Where the word "length" occurs in a line of the listing, please copy the line.

%%

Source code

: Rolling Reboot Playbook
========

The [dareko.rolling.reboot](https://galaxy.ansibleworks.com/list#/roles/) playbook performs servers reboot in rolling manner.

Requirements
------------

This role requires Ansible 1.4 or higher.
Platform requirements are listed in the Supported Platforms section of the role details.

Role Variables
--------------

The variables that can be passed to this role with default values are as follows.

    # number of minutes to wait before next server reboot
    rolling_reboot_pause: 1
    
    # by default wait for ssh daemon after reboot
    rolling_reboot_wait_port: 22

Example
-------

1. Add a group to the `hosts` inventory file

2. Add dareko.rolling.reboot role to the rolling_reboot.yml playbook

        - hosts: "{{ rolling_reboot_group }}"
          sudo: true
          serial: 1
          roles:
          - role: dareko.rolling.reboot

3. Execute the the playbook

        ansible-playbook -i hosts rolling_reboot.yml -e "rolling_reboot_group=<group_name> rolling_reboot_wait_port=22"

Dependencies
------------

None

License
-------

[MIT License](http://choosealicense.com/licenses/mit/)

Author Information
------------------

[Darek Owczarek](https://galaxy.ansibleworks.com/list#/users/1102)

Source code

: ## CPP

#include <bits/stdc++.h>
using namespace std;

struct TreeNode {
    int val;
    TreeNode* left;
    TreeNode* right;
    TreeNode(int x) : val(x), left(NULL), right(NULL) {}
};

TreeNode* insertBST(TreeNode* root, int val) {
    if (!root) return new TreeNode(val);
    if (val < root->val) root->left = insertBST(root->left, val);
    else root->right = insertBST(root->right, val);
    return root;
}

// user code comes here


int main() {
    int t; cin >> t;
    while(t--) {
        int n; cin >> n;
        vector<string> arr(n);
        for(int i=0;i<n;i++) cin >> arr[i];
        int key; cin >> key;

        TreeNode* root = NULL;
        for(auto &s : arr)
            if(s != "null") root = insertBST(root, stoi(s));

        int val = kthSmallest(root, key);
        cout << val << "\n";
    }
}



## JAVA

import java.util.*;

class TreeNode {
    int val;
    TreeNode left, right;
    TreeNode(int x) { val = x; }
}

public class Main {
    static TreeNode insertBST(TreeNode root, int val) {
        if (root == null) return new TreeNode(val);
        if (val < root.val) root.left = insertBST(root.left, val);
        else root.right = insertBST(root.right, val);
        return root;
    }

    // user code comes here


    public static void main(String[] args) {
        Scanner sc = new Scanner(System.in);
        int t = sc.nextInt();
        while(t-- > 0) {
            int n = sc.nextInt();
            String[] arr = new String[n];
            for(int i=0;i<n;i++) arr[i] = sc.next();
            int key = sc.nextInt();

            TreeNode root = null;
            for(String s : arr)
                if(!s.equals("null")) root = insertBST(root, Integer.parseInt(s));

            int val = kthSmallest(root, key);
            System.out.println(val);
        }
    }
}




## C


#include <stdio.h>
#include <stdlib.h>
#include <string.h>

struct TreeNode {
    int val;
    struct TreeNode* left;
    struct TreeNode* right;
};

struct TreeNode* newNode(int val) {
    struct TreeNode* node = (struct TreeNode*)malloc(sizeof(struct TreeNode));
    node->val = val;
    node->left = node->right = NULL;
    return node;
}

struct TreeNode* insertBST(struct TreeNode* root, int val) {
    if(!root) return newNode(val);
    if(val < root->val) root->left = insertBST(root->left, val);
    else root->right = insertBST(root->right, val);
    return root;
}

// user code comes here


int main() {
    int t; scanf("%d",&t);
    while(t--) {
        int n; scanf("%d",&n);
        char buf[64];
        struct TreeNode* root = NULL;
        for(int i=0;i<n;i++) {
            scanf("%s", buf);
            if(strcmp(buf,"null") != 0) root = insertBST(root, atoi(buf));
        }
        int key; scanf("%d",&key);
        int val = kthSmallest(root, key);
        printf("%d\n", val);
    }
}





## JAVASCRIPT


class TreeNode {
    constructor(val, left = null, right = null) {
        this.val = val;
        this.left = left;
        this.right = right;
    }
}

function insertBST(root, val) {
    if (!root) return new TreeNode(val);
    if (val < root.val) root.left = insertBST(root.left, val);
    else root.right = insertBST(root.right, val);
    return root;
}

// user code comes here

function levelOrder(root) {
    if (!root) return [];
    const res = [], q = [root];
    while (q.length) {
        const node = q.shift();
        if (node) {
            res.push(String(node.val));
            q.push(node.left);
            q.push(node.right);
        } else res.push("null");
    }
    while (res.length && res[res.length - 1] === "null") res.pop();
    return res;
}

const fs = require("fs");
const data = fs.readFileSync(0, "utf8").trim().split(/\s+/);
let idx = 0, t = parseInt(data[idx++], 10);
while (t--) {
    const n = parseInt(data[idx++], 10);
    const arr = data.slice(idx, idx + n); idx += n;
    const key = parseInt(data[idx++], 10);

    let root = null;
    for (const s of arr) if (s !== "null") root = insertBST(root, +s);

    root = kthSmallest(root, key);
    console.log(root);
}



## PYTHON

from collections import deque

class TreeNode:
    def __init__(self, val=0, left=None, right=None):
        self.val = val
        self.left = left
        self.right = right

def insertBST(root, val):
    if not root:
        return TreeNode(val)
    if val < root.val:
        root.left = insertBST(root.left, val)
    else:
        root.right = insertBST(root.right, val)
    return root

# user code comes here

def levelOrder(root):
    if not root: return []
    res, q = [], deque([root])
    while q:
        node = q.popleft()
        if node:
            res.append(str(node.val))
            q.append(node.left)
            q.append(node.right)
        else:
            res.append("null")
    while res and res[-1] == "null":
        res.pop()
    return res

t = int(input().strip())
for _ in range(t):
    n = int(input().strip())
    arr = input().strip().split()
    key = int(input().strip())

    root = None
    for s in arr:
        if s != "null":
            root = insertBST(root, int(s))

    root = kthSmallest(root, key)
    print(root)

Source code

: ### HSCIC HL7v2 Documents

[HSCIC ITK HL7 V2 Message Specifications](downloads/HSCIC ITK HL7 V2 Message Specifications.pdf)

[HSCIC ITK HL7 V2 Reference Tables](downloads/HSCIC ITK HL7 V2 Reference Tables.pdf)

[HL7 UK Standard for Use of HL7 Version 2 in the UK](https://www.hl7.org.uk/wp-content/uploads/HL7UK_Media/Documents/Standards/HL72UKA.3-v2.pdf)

%%

SOLUTION FOR THIS EXERCISE:
    while (q.length) {
    while (res.length && res[res.length - 1] === "null") res.pop();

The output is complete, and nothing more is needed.